Collected data entries:
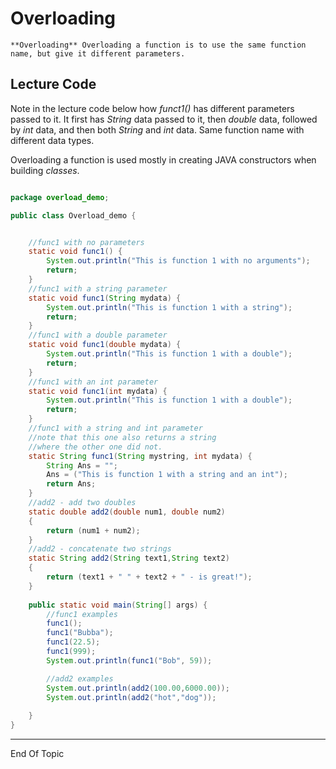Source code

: # Overloading



```{admonition} Definition
**Overloading** Overloading a function is to use the same function name, but give it different parameters. 
```



## Lecture Code

Note in the lecture code below how *funct1()* has different parameters passed to it.  It first has *String* data passed to it, then *double* data, followed by *int* data, and then both *String* and *int* data.  Same function name with different data types. 

Overloading a function is used mostly in creating JAVA constructors when building *classes*.



```java

package overload_demo;

public class Overload_demo {


    //func1 with no parameters
    static void func1() {
        System.out.println("This is function 1 with no arguments");
        return;
    }
    //func1 with a string parameter
    static void func1(String mydata) {
        System.out.println("This is function 1 with a string");
        return;
    }
    //func1 with a double parameter
    static void func1(double mydata) {
        System.out.println("This is function 1 with a double");
        return;
    }
    //func1 with an int parameter
    static void func1(int mydata) {
        System.out.println("This is function 1 with a double");
        return;
    }
    //func1 with a string and int parameter
    //note that this one also returns a string
    //where the other one did not.
    static String func1(String mystring, int mydata) {
        String Ans = "";
        Ans = ("This is function 1 with a string and an int");
        return Ans;
    }
    //add2 - add two doubles
    static double add2(double num1, double num2)
    {
        return (num1 + num2);
    }
    //add2 - concatenate two strings
    static String add2(String text1,String text2)
    {
        return (text1 + " " + text2 + " - is great!");
    }
            
    public static void main(String[] args) {
        //func1 examples
        func1();
        func1("Bubba");
        func1(22.5);
        func1(999);
        System.out.println(func1("Bob", 59));

        //add2 examples
        System.out.println(add2(100.00,6000.00)); 
        System.out.println(add2("hot","dog"));
         
    }
}

```



---

End Of Topic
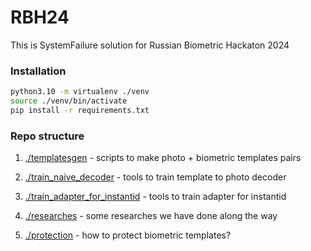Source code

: RBH24
===

This is SystemFailure solution for Russian Biometric Hackaton 2024

### Installation

```bash
python3.10 -m virtualenv ./venv
source ./venv/bin/activate
pip install -r requirements.txt
```

### Repo structure

1. [./templatesgen](./templatesgen) - scripts to make photo + biometric templates pairs

2. [./train_naive_decoder](./train_naive_decoder) - tools to train template to photo decoder

3. [./train_adapter_for_instantid](./train_adapter_for_instantid) - tools to train adapter for instantid

4. [./researches](./researches) - some researches we have done along the way

5. [./protection](./protection) - how to protect biometric templates?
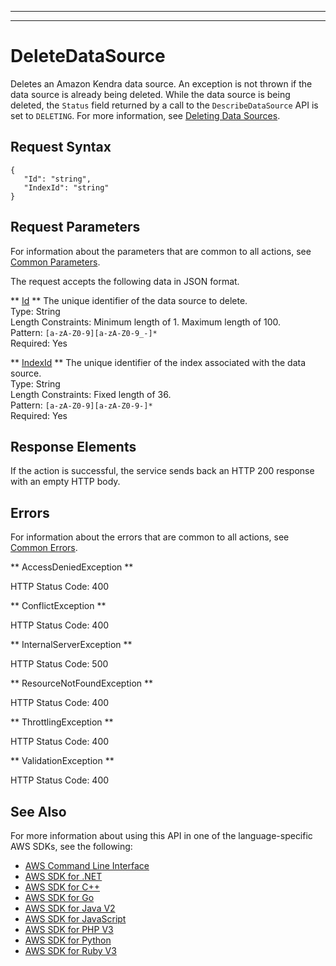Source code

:--------

--------

# DeleteDataSource<a name="API_DeleteDataSource"></a>

Deletes an Amazon Kendra data source\. An exception is not thrown if the data source is already being deleted\. While the data source is being deleted, the `Status` field returned by a call to the `DescribeDataSource` API is set to `DELETING`\. For more information, see [Deleting Data Sources](https://docs.aws.amazon.com/kendra/latest/dg/delete-data-source.html)\.

## Request Syntax<a name="API_DeleteDataSource_RequestSyntax"></a>

```
{
   "Id": "string",
   "IndexId": "string"
}
```

## Request Parameters<a name="API_DeleteDataSource_RequestParameters"></a>

For information about the parameters that are common to all actions, see [Common Parameters](CommonParameters.md)\.

The request accepts the following data in JSON format\.

 ** [Id](#API_DeleteDataSource_RequestSyntax) **   <a name="Kendra-DeleteDataSource-request-Id"></a>
The unique identifier of the data source to delete\.  
Type: String  
Length Constraints: Minimum length of 1\. Maximum length of 100\.  
Pattern: `[a-zA-Z0-9][a-zA-Z0-9_-]*`   
Required: Yes

 ** [IndexId](#API_DeleteDataSource_RequestSyntax) **   <a name="Kendra-DeleteDataSource-request-IndexId"></a>
The unique identifier of the index associated with the data source\.  
Type: String  
Length Constraints: Fixed length of 36\.  
Pattern: `[a-zA-Z0-9][a-zA-Z0-9-]*`   
Required: Yes

## Response Elements<a name="API_DeleteDataSource_ResponseElements"></a>

If the action is successful, the service sends back an HTTP 200 response with an empty HTTP body\.

## Errors<a name="API_DeleteDataSource_Errors"></a>

For information about the errors that are common to all actions, see [Common Errors](CommonErrors.md)\.

 ** AccessDeniedException **   
  
HTTP Status Code: 400

 ** ConflictException **   
  
HTTP Status Code: 400

 ** InternalServerException **   
  
HTTP Status Code: 500

 ** ResourceNotFoundException **   
  
HTTP Status Code: 400

 ** ThrottlingException **   
  
HTTP Status Code: 400

 ** ValidationException **   
  
HTTP Status Code: 400

## See Also<a name="API_DeleteDataSource_SeeAlso"></a>

For more information about using this API in one of the language\-specific AWS SDKs, see the following:
+  [AWS Command Line Interface](https://docs.aws.amazon.com/goto/aws-cli/kendra-2019-02-03/DeleteDataSource) 
+  [AWS SDK for \.NET](https://docs.aws.amazon.com/goto/DotNetSDKV3/kendra-2019-02-03/DeleteDataSource) 
+  [AWS SDK for C\+\+](https://docs.aws.amazon.com/goto/SdkForCpp/kendra-2019-02-03/DeleteDataSource) 
+  [AWS SDK for Go](https://docs.aws.amazon.com/goto/SdkForGoV1/kendra-2019-02-03/DeleteDataSource) 
+  [AWS SDK for Java V2](https://docs.aws.amazon.com/goto/SdkForJavaV2/kendra-2019-02-03/DeleteDataSource) 
+  [AWS SDK for JavaScript](https://docs.aws.amazon.com/goto/AWSJavaScriptSDK/kendra-2019-02-03/DeleteDataSource) 
+  [AWS SDK for PHP V3](https://docs.aws.amazon.com/goto/SdkForPHPV3/kendra-2019-02-03/DeleteDataSource) 
+  [AWS SDK for Python](https://docs.aws.amazon.com/goto/boto3/kendra-2019-02-03/DeleteDataSource) 
+  [AWS SDK for Ruby V3](https://docs.aws.amazon.com/goto/SdkForRubyV3/kendra-2019-02-03/DeleteDataSource)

**Exercise description**
Omit every picture while transcribing the records above exactly.

**Solution to the exercise**
Source code

: # Overloading



```{admonition} Definition
**Overloading** Overloading a function is to use the same function name, but give it different parameters. 
```



## Lecture Code

Note in the lecture code below how *funct1()* has different parameters passed to it.  It first has *String* data passed to it, then *double* data, followed by *int* data, and then both *String* and *int* data.  Same function name with different data types. 

Overloading a function is used mostly in creating JAVA constructors when building *classes*.



```java

package overload_demo;

public class Overload_demo {


    //func1 with no parameters
    static void func1() {
        System.out.println("This is function 1 with no arguments");
        return;
    }
    //func1 with a string parameter
    static void func1(String mydata) {
        System.out.println("This is function 1 with a string");
        return;
    }
    //func1 with a double parameter
    static void func1(double mydata) {
        System.out.println("This is function 1 with a double");
        return;
    }
    //func1 with an int parameter
    static void func1(int mydata) {
        System.out.println("This is function 1 with a double");
        return;
    }
    //func1 with a string and int parameter
    //note that this one also returns a string
    //where the other one did not.
    static String func1(String mystring, int mydata) {
        String Ans = "";
        Ans = ("This is function 1 with a string and an int");
        return Ans;
    }
    //add2 - add two doubles
    static double add2(double num1, double num2)
    {
        return (num1 + num2);
    }
    //add2 - concatenate two strings
    static String add2(String text1,String text2)
    {
        return (text1 + " " + text2 + " - is great!");
    }
            
    public static void main(String[] args) {
        //func1 examples
        func1();
        func1("Bubba");
        func1(22.5);
        func1(999);
        System.out.println(func1("Bob", 59));

        //add2 examples
        System.out.println(add2(100.00,6000.00)); 
        System.out.println(add2("hot","dog"));
         
    }
}

```



---

End Of Topic
Source code

: RBH24
===

This is SystemFailure solution for Russian Biometric Hackaton 2024

### Installation

```bash
python3.10 -m virtualenv ./venv
source ./venv/bin/activate
pip install -r requirements.txt
```

### Repo structure

1. [./templatesgen](./templatesgen) - scripts to make photo + biometric templates pairs

2. [./train_naive_decoder](./train_naive_decoder) - tools to train template to photo decoder

3. [./train_adapter_for_instantid](./train_adapter_for_instantid) - tools to train adapter for instantid

4. [./researches](./researches) - some researches we have done along the way

5. [./protection](./protection) - how to protect biometric templates?
Source code

:--------

--------

# DeleteDataSource<a name="API_DeleteDataSource"></a>

Deletes an Amazon Kendra data source\. An exception is not thrown if the data source is already being deleted\. While the data source is being deleted, the `Status` field returned by a call to the `DescribeDataSource` API is set to `DELETING`\. For more information, see [Deleting Data Sources](https://docs.aws.amazon.com/kendra/latest/dg/delete-data-source.html)\.

## Request Syntax<a name="API_DeleteDataSource_RequestSyntax"></a>

```
{
   "Id": "string",
   "IndexId": "string"
}
```

## Request Parameters<a name="API_DeleteDataSource_RequestParameters"></a>

For information about the parameters that are common to all actions, see [Common Parameters](CommonParameters.md)\.

The request accepts the following data in JSON format\.

 ** [Id](#API_DeleteDataSource_RequestSyntax) **   <a name="Kendra-DeleteDataSource-request-Id"></a>
The unique identifier of the data source to delete\.  
Type: String  
Length Constraints: Minimum length of 1\. Maximum length of 100\.  
Pattern: `[a-zA-Z0-9][a-zA-Z0-9_-]*`   
Required: Yes

 ** [IndexId](#API_DeleteDataSource_RequestSyntax) **   <a name="Kendra-DeleteDataSource-request-IndexId"></a>
The unique identifier of the index associated with the data source\.  
Type: String  
Length Constraints: Fixed length of 36\.  
Pattern: `[a-zA-Z0-9][a-zA-Z0-9-]*`   
Required: Yes

## Response Elements<a name="API_DeleteDataSource_ResponseElements"></a>

If the action is successful, the service sends back an HTTP 200 response with an empty HTTP body\.

## Errors<a name="API_DeleteDataSource_Errors"></a>

For information about the errors that are common to all actions, see [Common Errors](CommonErrors.md)\.

 ** AccessDeniedException **   
  
HTTP Status Code: 400

 ** ConflictException **   
  
HTTP Status Code: 400

 ** InternalServerException **   
  
HTTP Status Code: 500

 ** ResourceNotFoundException **   
  
HTTP Status Code: 400

 ** ThrottlingException **   
  
HTTP Status Code: 400

 ** ValidationException **   
  
HTTP Status Code: 400

## See Also<a name="API_DeleteDataSource_SeeAlso"></a>

For more information about using this API in one of the language\-specific AWS SDKs, see the following:
+  [AWS Command Line Interface](https://docs.aws.amazon.com/goto/aws-cli/kendra-2019-02-03/DeleteDataSource) 
+  [AWS SDK for \.NET](https://docs.aws.amazon.com/goto/DotNetSDKV3/kendra-2019-02-03/DeleteDataSource) 
+  [AWS SDK for C\+\+](https://docs.aws.amazon.com/goto/SdkForCpp/kendra-2019-02-03/DeleteDataSource) 
+  [AWS SDK for Go](https://docs.aws.amazon.com/goto/SdkForGoV1/kendra-2019-02-03/DeleteDataSource) 
+  [AWS SDK for Java V2](https://docs.aws.amazon.com/goto/SdkForJavaV2/kendra-2019-02-03/DeleteDataSource) 
+  [AWS SDK for JavaScript](https://docs.aws.amazon.com/goto/AWSJavaScriptSDK/kendra-2019-02-03/DeleteDataSource) 
+  [AWS SDK for PHP V3](https://docs.aws.amazon.com/goto/SdkForPHPV3/kendra-2019-02-03/DeleteDataSource) 
+  [AWS SDK for Python](https://docs.aws.amazon.com/goto/boto3/kendra-2019-02-03/DeleteDataSource) 
+  [AWS SDK for Ruby V3](https://docs.aws.amazon.com/goto/SdkForRubyV3/kendra-2019-02-03/DeleteDataSource)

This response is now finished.